Vielen Dank, Herr Dankert.

Im Ältestenrat ist vereinbart worden, eine Aussprache nicht vorzusehen. Ich sehe und höre dazu keinen Widerspruch, dann ist das so beschlossen.

Der Ältestenrat schlägt vor, den Gesetzentwurf der Fraktionen der SPD, CDU und PDS auf der Drucksache 4/253 zur federführenden Beratung an den Rechtsausschuss und

zur Mitberatung an den Finanzausschuss zu überweisen. Wer stimmt für diesen Überweisungsvorschlag? – Gegenprobe. – Stimmenthaltungen? – Dann ist das einstimmig so beschlossen.
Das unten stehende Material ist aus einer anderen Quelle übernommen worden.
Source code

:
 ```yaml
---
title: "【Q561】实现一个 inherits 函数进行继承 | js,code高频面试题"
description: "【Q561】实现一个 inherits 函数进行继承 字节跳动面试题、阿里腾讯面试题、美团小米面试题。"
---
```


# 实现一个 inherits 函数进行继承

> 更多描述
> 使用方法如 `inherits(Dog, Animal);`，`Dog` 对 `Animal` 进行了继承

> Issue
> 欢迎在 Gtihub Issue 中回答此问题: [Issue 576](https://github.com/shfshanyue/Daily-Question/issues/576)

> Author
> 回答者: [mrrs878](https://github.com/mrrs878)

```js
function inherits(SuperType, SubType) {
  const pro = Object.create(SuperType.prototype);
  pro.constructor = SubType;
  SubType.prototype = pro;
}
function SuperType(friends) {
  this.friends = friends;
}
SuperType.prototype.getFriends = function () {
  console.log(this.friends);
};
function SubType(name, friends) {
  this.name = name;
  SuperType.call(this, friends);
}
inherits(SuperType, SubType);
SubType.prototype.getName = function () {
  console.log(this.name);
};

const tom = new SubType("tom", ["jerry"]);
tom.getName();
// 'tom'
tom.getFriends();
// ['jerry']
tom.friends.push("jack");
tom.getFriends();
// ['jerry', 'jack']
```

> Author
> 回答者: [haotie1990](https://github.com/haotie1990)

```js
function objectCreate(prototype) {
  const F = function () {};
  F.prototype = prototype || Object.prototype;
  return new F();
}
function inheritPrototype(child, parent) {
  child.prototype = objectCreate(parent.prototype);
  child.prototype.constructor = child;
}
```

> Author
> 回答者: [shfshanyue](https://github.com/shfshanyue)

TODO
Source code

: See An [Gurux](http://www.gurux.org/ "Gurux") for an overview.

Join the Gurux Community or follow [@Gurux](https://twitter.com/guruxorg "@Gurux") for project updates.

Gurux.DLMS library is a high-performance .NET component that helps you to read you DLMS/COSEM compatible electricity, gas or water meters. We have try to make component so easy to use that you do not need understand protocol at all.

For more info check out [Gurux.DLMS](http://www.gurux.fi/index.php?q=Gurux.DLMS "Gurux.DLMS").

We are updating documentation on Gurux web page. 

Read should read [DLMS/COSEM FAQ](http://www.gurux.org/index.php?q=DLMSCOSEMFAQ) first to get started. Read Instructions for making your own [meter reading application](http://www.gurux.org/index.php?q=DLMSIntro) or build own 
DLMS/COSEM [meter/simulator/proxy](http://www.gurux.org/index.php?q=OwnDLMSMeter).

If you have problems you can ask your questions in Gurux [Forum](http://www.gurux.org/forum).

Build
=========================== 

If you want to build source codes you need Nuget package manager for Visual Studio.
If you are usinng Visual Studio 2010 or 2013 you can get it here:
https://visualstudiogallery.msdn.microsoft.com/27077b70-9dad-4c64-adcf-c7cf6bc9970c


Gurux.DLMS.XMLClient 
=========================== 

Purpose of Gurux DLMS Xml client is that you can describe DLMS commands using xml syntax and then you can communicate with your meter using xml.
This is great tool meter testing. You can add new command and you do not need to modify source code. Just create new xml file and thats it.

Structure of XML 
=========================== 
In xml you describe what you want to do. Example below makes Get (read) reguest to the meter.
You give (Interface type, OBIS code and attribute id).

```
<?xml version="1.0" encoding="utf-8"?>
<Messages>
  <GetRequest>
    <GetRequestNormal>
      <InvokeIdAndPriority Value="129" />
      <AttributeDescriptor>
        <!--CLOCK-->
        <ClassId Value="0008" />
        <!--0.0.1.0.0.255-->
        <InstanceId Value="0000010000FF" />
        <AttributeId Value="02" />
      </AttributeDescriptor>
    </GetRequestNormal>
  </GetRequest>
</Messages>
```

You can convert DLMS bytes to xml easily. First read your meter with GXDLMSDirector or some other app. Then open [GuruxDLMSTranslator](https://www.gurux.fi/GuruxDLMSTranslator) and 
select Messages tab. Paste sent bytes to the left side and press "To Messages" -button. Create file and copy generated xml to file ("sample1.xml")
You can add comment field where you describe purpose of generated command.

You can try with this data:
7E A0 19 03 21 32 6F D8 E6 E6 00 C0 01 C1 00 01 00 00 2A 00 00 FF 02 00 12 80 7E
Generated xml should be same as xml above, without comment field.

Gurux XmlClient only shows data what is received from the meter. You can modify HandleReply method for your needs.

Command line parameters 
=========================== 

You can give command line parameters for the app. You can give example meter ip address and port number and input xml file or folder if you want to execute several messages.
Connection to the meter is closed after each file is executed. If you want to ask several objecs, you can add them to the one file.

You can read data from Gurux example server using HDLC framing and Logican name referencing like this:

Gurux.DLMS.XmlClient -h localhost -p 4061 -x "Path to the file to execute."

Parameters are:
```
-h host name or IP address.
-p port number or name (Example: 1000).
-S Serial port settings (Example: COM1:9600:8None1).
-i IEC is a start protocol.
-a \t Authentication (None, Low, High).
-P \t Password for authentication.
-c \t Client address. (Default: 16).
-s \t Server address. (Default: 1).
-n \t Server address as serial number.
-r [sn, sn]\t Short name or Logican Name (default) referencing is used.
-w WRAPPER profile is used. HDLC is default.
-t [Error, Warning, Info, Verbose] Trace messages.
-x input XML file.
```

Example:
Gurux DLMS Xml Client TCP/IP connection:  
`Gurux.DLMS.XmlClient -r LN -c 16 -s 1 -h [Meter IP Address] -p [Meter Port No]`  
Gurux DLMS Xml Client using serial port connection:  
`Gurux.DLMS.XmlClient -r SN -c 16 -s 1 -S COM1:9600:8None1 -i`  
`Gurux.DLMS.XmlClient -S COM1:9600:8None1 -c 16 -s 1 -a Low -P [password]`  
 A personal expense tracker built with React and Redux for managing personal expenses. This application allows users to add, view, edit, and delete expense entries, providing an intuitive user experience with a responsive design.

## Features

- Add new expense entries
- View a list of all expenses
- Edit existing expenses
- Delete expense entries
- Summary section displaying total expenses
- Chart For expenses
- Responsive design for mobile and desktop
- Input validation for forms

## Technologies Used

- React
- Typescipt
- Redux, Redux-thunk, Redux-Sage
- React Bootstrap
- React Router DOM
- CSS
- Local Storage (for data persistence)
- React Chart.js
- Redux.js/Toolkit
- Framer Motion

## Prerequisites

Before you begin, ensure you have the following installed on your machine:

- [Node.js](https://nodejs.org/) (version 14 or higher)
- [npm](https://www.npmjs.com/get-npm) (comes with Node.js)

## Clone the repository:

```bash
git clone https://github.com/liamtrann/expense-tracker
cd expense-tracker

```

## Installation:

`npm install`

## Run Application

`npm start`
Ich rufe auf den Tagesordnungspunkt 4: Erste Lesung des Gesetzentwurfes der Fraktionen der SPD und PDS – Entwurf eines Ersten Gesetzes zur Änderung des Gesetzes über die Hochschulen des Landes Mecklenburg-Vorpommern, auf Drucksache 4/254.

Gesetzentwurf der Fraktionen der SPD und PDS: Entwurf eines Ersten Gesetzes zur Änderung des Gesetzes über die Hochschulen des Landes Mecklenburg-Vorpommern (Landeshochschulgesetz – LHG M-V) (Erste Lesung) – Drucksache 4/254 –

Das Wort zur Einbringung hat der Abgeordnete Herr Brodkorb von der Fraktion der SPD.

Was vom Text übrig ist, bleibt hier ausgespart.